● Your objective
Your job is to copy the lines from the material that include "sends".

● Dataset records
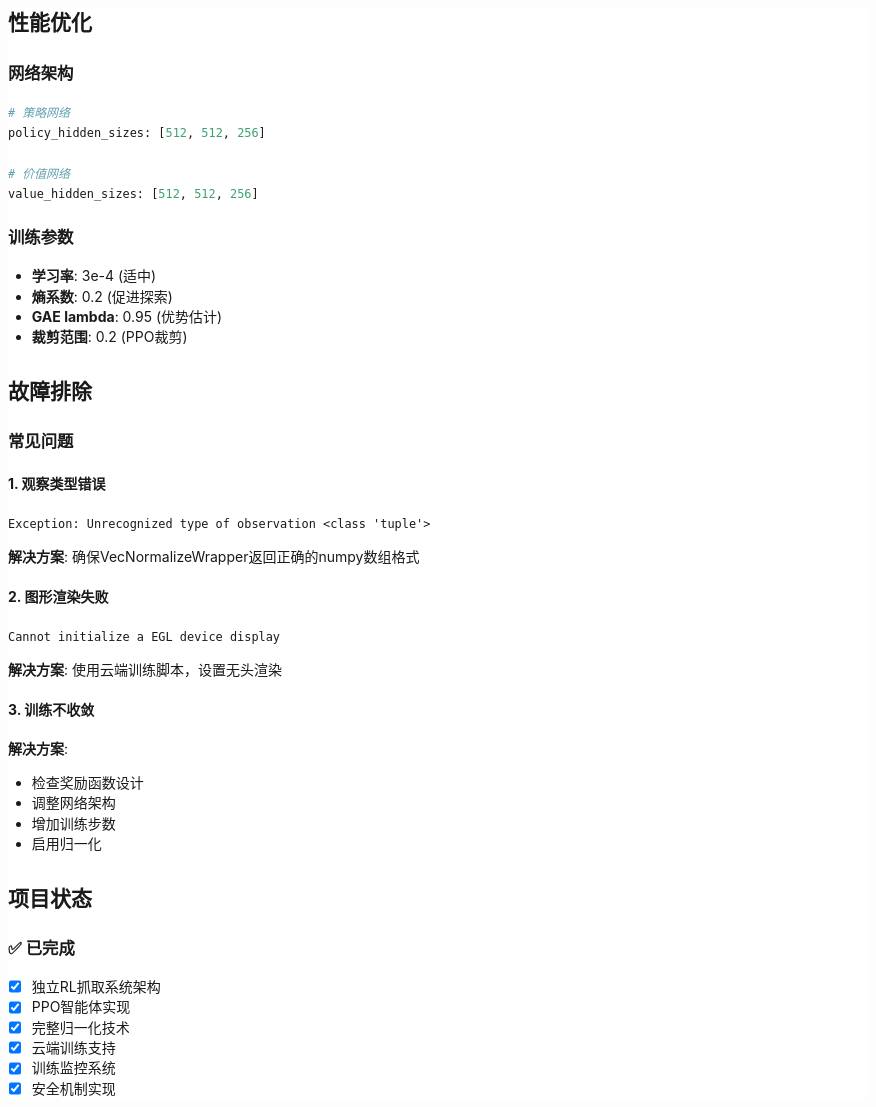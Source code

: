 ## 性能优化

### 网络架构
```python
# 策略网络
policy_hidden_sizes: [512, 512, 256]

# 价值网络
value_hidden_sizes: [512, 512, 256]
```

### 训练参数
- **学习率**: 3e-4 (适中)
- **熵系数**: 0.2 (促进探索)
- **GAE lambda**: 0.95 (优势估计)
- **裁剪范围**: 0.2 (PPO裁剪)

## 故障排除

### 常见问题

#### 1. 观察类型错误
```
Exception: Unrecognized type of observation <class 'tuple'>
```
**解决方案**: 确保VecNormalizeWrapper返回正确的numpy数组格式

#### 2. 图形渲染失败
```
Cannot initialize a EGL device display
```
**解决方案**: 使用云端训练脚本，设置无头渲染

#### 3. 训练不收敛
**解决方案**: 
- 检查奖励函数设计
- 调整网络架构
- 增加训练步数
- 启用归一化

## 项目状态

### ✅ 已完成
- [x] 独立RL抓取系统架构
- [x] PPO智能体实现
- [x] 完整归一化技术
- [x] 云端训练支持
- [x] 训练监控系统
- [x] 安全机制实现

...

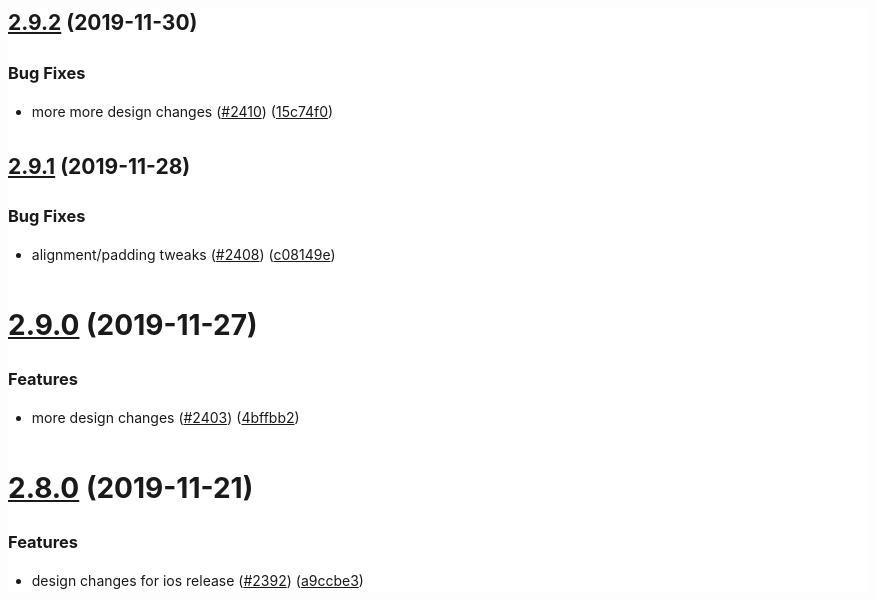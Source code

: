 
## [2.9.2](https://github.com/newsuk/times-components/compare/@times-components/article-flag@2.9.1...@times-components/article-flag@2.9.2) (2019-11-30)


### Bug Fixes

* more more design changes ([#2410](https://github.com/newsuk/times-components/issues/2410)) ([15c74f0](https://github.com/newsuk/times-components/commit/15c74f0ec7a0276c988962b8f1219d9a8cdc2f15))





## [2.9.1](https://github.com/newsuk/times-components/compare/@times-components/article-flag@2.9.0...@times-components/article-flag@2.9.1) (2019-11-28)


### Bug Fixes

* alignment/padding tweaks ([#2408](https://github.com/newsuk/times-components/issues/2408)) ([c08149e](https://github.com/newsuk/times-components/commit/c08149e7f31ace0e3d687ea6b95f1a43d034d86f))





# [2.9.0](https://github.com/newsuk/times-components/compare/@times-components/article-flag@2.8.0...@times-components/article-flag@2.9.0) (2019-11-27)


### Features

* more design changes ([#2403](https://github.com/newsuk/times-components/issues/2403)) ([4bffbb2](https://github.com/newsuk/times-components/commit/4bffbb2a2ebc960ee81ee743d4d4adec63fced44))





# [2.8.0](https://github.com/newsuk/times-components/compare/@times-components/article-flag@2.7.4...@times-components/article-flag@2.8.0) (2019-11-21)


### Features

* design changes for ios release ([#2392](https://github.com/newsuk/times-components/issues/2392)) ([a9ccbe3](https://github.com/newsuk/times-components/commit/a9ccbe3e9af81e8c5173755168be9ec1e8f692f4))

---

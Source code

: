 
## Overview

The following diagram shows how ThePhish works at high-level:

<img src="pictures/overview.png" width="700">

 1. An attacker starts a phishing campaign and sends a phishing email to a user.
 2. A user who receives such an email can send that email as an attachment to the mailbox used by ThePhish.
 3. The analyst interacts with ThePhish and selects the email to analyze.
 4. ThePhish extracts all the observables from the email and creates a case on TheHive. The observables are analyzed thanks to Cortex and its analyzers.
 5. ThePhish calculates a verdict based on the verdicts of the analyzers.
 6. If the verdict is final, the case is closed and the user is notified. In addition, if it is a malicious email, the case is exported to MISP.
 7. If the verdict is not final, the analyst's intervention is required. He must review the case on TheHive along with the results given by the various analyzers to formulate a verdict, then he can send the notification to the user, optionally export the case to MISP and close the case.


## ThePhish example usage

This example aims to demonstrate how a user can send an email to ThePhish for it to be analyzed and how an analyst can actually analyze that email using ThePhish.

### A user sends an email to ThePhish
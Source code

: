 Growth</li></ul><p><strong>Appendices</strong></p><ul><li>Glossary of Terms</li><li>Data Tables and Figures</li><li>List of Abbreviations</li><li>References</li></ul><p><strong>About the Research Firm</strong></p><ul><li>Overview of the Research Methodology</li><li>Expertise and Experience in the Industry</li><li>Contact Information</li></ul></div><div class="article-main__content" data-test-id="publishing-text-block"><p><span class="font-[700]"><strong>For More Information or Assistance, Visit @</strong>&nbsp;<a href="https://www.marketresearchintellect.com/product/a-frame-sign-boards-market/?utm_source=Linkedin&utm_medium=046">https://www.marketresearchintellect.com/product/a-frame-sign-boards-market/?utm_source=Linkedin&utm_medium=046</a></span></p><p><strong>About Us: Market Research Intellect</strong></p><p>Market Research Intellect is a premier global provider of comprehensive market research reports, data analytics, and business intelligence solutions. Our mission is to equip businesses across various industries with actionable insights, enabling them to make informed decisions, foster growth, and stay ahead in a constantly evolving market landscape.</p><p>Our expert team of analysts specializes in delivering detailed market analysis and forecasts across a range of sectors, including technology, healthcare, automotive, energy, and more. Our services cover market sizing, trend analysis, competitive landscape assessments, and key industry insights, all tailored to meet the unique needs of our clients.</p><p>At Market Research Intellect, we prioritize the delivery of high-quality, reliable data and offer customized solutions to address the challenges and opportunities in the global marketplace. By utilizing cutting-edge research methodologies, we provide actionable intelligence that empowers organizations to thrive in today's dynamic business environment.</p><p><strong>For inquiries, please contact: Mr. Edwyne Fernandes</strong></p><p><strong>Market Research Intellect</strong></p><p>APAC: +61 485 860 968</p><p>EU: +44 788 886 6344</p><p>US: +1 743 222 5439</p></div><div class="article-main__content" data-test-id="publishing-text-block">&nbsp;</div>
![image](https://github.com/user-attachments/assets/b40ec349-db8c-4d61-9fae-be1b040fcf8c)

● Answer below
 1. An attacker starts a phishing campaign and sends a phishing email to a user.
### A user sends an email to ThePhish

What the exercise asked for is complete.